Aim of the exercise :: Return every entry below without altering a word.
[[ Supplied records, beginning ]]
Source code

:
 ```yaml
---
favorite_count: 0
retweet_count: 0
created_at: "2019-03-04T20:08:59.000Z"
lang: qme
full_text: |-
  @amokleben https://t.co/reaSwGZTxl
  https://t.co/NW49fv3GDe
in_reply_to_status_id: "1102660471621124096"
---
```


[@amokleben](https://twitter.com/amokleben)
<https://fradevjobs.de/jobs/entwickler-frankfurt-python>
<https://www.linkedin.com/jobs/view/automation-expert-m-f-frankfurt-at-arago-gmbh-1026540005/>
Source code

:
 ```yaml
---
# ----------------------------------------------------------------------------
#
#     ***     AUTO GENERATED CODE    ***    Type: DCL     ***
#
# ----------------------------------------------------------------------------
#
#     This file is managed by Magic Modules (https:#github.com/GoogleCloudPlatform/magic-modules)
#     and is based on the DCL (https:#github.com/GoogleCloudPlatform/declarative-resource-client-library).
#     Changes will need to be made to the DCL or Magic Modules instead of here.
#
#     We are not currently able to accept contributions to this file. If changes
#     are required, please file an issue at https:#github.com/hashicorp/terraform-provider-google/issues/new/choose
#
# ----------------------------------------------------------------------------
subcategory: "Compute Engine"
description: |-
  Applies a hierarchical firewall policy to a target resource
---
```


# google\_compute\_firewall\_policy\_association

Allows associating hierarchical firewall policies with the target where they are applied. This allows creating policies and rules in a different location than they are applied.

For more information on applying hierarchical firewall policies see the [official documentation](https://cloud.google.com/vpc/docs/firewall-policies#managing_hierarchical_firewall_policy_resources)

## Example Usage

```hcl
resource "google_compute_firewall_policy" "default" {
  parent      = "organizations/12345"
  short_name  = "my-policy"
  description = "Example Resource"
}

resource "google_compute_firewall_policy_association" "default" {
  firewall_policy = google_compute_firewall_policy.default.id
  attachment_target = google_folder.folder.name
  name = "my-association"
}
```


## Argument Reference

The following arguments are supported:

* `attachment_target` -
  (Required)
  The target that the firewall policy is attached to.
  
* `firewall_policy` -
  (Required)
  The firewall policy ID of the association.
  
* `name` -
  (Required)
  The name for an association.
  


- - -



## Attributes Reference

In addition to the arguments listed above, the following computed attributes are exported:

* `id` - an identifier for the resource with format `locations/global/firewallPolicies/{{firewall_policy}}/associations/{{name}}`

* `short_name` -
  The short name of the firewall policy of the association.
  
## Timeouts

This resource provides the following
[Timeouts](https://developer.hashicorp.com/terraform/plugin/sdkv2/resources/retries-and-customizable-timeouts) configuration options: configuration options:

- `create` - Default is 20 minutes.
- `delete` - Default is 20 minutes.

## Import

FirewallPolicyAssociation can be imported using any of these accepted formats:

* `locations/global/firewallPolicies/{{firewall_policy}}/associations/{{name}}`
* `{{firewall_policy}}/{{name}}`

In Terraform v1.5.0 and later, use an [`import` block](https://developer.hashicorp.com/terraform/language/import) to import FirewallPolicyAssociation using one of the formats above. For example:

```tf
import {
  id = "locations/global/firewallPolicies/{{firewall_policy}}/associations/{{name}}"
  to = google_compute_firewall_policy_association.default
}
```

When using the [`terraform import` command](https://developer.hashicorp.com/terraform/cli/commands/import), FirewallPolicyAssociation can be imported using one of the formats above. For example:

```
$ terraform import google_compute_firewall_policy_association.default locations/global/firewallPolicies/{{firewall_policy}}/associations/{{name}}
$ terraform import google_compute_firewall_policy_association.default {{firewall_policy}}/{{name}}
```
[[ Supplied records, end ]]
Written response ::
Source code

:
 ```yaml
---
favorite_count: 0
retweet_count: 0
created_at: "2019-03-04T20:08:59.000Z"
lang: qme
full_text: |-
  @amokleben https://t.co/reaSwGZTxl
  https://t.co/NW49fv3GDe
in_reply_to_status_id: "1102660471621124096"
---
```


[@amokleben](https://twitter.com/amokleben)
<https://fradevjobs.de/jobs/entwickler-frankfurt-python>
<https://www.linkedin.com/jobs/view/automation-expert-m-f-frankfurt-at-arago-gmbh-1026540005/>
Source code

:
 ```yaml
---
# ----------------------------------------------------------------------------
#
#     ***     AUTO GENERATED CODE    ***    Type: DCL     ***
#
# ----------------------------------------------------------------------------
#
#     This file is managed by Magic Modules (https:#github.com/GoogleCloudPlatform/magic-modules)
#     and is based on the DCL (https:#github.com/GoogleCloudPlatform/declarative-resource-client-library).
#     Changes will need to be made to the DCL or Magic Modules instead of here.
#
#     We are not currently able to accept contributions to this file. If changes
#     are required, please file an issue at https:#github.com/hashicorp/terraform-provider-google/issues/new/choose
#
# ----------------------------------------------------------------------------
subcategory: "Compute Engine"
description: |-
  Applies a hierarchical firewall policy to a target resource
---
```


# google\_compute\_firewall\_policy\_association

Allows associating hierarchical firewall policies with the target where they are applied. This allows creating policies and rules in a different location than they are applied.

For more information on applying hierarchical firewall policies see the [official documentation](https://cloud.google.com/vpc/docs/firewall-policies#managing_hierarchical_firewall_policy_resources)

## Example Usage

```hcl
resource "google_compute_firewall_policy" "default" {
  parent      = "organizations/12345"
  short_name  = "my-policy"
  description = "Example Resource"
}

resource "google_compute_firewall_policy_association" "default" {
  firewall_policy = google_compute_firewall_policy.default.id
  attachment_target = google_folder.folder.name
  name = "my-association"
}
```


## Argument Reference

The following arguments are supported:

* `attachment_target` -
  (Required)
  The target that the firewall policy is attached to.
  
* `firewall_policy` -
  (Required)
  The firewall policy ID of the association.
  
* `name` -
  (Required)
  The name for an association.
  


- - -



## Attributes Reference

In addition to the arguments listed above, the following computed attributes are exported:

* `id` - an identifier for the resource with format `locations/global/firewallPolicies/{{firewall_policy}}/associations/{{name}}`

* `short_name` -
  The short name of the firewall policy of the association.
  
## Timeouts

This resource provides the following
[Timeouts](https://developer.hashicorp.com/terraform/plugin/sdkv2/resources/retries-and-customizable-timeouts) configuration options: configuration options:

- `create` - Default is 20 minutes.
- `delete` - Default is 20 minutes.

## Import

FirewallPolicyAssociation can be imported using any of these accepted formats:

* `locations/global/firewallPolicies/{{firewall_policy}}/associations/{{name}}`
* `{{firewall_policy}}/{{name}}`

In Terraform v1.5.0 and later, use an [`import` block](https://developer.hashicorp.com/terraform/language/import) to import FirewallPolicyAssociation using one of the formats above. For example:

```tf
import {
  id = "locations/global/firewallPolicies/{{firewall_policy}}/associations/{{name}}"
  to = google_compute_firewall_policy_association.default
}
```

When using the [`terraform import` command](https://developer.hashicorp.com/terraform/cli/commands/import), FirewallPolicyAssociation can be imported using one of the formats above. For example:

```
$ terraform import google_compute_firewall_policy_association.default locations/global/firewallPolicies/{{firewall_policy}}/associations/{{name}}
$ terraform import google_compute_firewall_policy_association.default {{firewall_policy}}/{{name}}
```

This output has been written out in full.